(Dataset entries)
# # #

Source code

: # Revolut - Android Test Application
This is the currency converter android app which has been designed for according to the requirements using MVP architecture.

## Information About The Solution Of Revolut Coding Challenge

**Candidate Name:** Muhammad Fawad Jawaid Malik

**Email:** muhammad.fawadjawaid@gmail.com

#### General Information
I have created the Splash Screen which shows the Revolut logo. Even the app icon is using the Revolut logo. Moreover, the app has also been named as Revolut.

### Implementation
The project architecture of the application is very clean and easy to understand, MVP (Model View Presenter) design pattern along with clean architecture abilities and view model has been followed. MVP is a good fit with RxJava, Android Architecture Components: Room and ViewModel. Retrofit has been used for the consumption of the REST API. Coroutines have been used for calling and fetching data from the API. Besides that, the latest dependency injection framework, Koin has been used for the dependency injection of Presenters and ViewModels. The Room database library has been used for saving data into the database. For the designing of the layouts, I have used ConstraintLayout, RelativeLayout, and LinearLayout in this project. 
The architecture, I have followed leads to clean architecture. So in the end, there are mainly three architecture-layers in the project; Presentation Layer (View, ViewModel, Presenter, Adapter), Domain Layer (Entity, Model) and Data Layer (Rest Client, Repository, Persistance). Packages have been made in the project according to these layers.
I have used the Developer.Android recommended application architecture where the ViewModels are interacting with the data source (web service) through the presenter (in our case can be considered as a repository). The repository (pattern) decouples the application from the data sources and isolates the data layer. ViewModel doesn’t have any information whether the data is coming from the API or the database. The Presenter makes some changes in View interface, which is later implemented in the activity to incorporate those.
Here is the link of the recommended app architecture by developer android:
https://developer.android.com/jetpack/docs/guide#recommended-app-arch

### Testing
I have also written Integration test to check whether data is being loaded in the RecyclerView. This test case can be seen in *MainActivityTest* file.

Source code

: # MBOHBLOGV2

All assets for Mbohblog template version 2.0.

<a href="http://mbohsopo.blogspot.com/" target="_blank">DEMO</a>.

# # #

**ASSIGNED TASK:** Copy the entries above exactly, but only from the line holding "## Information About" through the line holding "### Implementation", both included.

**ANSWER TO THIS PROBLEM:**
## Information About The Solution Of Revolut Coding Challenge

**Candidate Name:** Muhammad Fawad Jawaid Malik

**Email:** muhammad.fawadjawaid@gmail.com

#### General Information
I have created the Splash Screen which shows the Revolut logo. Even the app icon is using the Revolut logo. Moreover, the app has also been named as Revolut.

### Implementation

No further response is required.